Owning options is different.  Hardly anyone considers the strategy of buying options to be less than speculative.  To some, it's outright gambling.  In this discussion, I only mention call
options.  Why?  Traditional investors buy stock and probably never
consider selling them short.  Thus, a post relating to investing in
stocks must be from the stockholders perspective.  And that means owning
calls, not puts.

I don't like the idea of owning options as an investment, and never suggest that anyone invest that way.  The rationale behind my stance is that the vast majority of option buyers pay far too much in time premium, in effect placing a wager that the specific stock will move sharply higher soon, or before the option expires.  That is gambling and not investing.  A stockholder can afford to wait for his/her reason for buying the stock to be recognized by the market.  The individual investor who buys options cannot afford to wait as time erodes the value of those options.
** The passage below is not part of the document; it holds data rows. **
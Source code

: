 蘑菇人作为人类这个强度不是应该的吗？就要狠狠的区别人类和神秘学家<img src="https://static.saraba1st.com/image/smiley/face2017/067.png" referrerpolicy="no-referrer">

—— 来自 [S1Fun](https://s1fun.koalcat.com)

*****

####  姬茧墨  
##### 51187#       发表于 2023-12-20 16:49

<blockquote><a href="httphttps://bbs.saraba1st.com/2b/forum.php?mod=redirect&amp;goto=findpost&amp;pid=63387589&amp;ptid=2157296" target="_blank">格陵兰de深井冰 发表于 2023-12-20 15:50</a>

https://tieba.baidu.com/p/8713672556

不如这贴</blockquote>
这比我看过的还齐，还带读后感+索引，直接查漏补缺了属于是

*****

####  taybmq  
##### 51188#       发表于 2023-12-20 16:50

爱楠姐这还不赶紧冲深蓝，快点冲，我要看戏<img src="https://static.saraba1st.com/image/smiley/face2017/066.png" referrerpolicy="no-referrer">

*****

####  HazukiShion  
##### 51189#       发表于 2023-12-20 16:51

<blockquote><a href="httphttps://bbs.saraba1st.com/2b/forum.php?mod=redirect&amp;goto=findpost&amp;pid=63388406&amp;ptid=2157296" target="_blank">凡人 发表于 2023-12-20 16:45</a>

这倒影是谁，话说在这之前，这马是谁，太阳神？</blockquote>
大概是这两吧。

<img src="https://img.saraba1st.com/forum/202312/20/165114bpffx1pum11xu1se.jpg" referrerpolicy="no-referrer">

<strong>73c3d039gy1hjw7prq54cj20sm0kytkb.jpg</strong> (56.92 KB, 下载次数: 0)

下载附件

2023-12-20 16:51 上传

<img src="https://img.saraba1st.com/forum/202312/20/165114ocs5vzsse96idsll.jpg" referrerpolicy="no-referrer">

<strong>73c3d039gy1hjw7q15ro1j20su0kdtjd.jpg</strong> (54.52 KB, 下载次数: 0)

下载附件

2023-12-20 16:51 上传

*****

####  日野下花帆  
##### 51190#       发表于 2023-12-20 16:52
For the small minority who have proven skills as a market timer, owning at-the-money or out-of-the-money options may prove profitable.  But buying those options is a trap for the average individual investor.

On the other hand, if a trader buys call options that are already in the money by several points, the picture is entirely different. These options have a high delta (75-85) and increase in value at a pace that almost matches that of the stock.  Obviously owning calls is less profitable when the hoped-for rally occurs. However the profit from that rally is 'good enough' when you consider that there is a big benefit that comes with owning these options.

In return for paying time premium, the call buyer gains a big advantage.  Specifically, loss is limited to the price of the call.  In a market downturn, instead of being exposed to a large loss (example, a $42 stock declining to $25), the owner of the call with a $35 strike price can lose no more than the option premium.  That amount varies depending on the stock's volatility and the remaining lifetime in the option, but it's likely to be in the $1 to $2 range, plus intrinsic value).

It's a trade-off that is not suitable for every investor.  But if you are willing to sacrifice a little upside potential in return for additional protection in a down market, these calls are suitable investments.  See a recent post on stock replacement.

If you heard of the strategy referred to as buying 'protective puts,' this is an identical approach.  Buying one put per 100 shares of stock is a method that is equivalent to owning the call option – with the same strike and expiration date.  When you consider trading costs, it's more efficient to buy calls than to buy stock and puts.

I am not trying to convince investors with long-term investment objectives to switch from stock to options.  My purpose is to compare stock with options and be certain that you recognize what you get when buying stock. 

Let's consider that $42 stock mentioned above.  It pays no dividend.  The table indicates the value of a 6-month call option, assuming the options trade with an implied volatility of 35.



Table 


Buyers of the 6-month 35 call option pay $148 per contract in time premium. Investors who hate paying anything for time premium may prefer the 6-month 25 call, which carries a time premium of only $29.  By buying this call with a lower strike price, you accept an additional downside risk of $1,000 per option.

For investors who insist on paying zero extra premium, and who are willing to take even more downside risk (but it's a small risk.  There is little likelihood that this stock can move below $25 – but it is possible) there's the 6-month call option with a strike price equal to zero.  Such options don't trade on any of the option exchanges, but they do trade on the New York Stock Exchange.  These options with a strike price of zero come with a bonus.  They never expire. They are called stock.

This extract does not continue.